The brigade trained in Australia in 1943 and in September took part in the capture of Lae, New Guinea. During these operations Evans clashed with his divisional commander, (Sir) George Wootten , arguing that his troops lacked the support of sea transport. Next month Wootten criticised Evans’s tactics in a Japanese counter-attack at Finschhafen, considering that a retreat ordered by Evans had unnecessarily sacrificed vital ground. Sir Leslie Morshead and (Sir) Frank Berryman agreed. Evans was relieved of his command and posted as chief instructor (later commander) of the Land Headquarters Tactical School (School of Tactics and Military Intelligence), Beenleigh, Queensland. On 23 October 1945 he transferred to the Reserve of Officers as an honorary brigadier. He had been mentioned in despatches three times.

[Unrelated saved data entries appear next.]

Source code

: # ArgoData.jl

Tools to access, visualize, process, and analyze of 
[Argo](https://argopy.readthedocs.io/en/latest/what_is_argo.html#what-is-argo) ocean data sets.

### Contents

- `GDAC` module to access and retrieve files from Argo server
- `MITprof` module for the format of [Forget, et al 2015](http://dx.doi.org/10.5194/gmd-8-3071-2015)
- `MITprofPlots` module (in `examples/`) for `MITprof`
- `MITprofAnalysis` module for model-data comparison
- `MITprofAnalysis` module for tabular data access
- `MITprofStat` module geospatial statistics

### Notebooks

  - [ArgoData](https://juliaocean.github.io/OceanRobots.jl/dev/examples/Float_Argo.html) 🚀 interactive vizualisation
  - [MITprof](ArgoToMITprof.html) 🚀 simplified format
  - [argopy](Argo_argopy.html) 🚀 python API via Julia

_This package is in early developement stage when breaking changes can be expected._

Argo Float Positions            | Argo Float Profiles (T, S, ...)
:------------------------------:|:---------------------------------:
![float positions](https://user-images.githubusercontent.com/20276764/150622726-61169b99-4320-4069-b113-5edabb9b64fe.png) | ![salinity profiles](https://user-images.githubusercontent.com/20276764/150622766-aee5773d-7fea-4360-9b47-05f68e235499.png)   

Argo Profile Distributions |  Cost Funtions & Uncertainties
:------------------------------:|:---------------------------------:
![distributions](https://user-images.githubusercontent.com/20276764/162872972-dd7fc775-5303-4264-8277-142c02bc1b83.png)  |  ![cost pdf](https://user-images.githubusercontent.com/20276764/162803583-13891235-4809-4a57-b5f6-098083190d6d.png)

Returning to civilian life, Evans formed Bernard Evans & Associates, which became one of Victoria’s largest architectural firms, developing shared-ownership buildings and the `own-your-own’ concept in flats. In 1958 it won the State Housing Commission tender for Emerald Hill Court, South Melbourne: a mixed high-rise and low-level development, combining open space and economical slip-form construction. Major office buildings handled by the firm included AMPOL House, Carlton, the CRA and the Legal and General Assurance buildings in Collins Street; it also built the Sheridan apartments and office buildings in St Kilda Road. Evans’s private companies were responsible for large suburban subdivisions, such as Witchwood Close, South Yarra, and industrial estates at Moorabbin.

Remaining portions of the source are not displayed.